__Requirement__
Please return all lines of the data below containing the string "comparsing".

__Material shown__
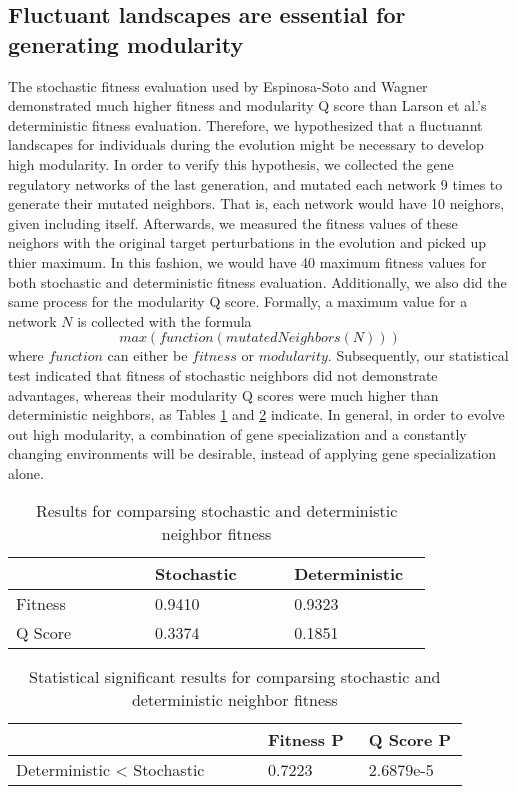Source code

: \subsection{Fluctuant  landscapes are essential for generating modularity}
The stochastic fitness evaluation used by Espinosa-Soto and Wagner \cite{espinosa2010specialization} demonstrated much higher fitness and modularity Q score than Larson et al.'s deterministic fitness evaluation. Therefore, we hypothesized that a fluctuannt landscapes for individuals during the evolution might be necessary to develop high modularity. In order to verify this hypothesis, we collected the gene regulatory networks of the last generation, and mutated each network 9 times to generate their mutated neighbors. That is, each network would have 10 neighors, given including itself. Afterwards, we measured the fitness values of these neighors with the original target perturbations in the evolution and picked up thier maximum. In this fashion, we would have 40 maximum fitness values for both stochastic and deterministic fitness evaluation. Additionally, we also did the same process for the modularity Q score. Formally, a maximum value for a network $N$ is collected with the formula 
\begin{equation}
max(function(mutatedNeighbors(N)))
\end{equation}
where $function$ can either be $fitness$ or $modularity$. Subsequently, our statistical test indicated that fitness of stochastic neighbors did not demonstrate advantages, whereas their modularity Q scores were much higher than deterministic neighbors, as Tables \ref{table:4.12} and \ref{table:4.13} indicate. In general, in order to evolve out high modularity, a combination of gene specialization and a constantly changing environments will be desirable, instead of applying gene specialization alone. 
\begin{table}[h]
	\centering
	\caption{Results for comparsing stochastic and deterministic neighbor fitness}
	\label{table:4.12}
	\begin{tabular}{| p{0.3\linewidth}  | p{0.3\linewidth}  | p{0.3\linewidth} |} 
		\hline
		& Stochastic & Deterministic \\
		\hline
		Fitness & 0.9410 & 0.9323 \\ 
		\hline
		Q Score & 0.3374 & 0.1851 \\
		\hline
	\end{tabular}
\end{table}
\begin{table}[h]
	\centering
	\caption{Statistical significant results for comparsing stochastic and deterministic neighbor fitness}
	\label{table:4.13}
	\begin{tabular}{| p{0.5\linewidth}  | p{0.2\linewidth}  | p{0.2\linewidth}  |} 
		\hline
		& Fitness P & Q Score P \\
		\hline
		Deterministic < Stochastic & 0.7223 & 2.6879e-5 \\ 
		\hline
	\end{tabular}
\end{table}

__Exercise answer__
	\caption{Results for comparsing stochastic and deterministic neighbor fitness}
	\caption{Statistical significant results for comparsing stochastic and deterministic neighbor fitness}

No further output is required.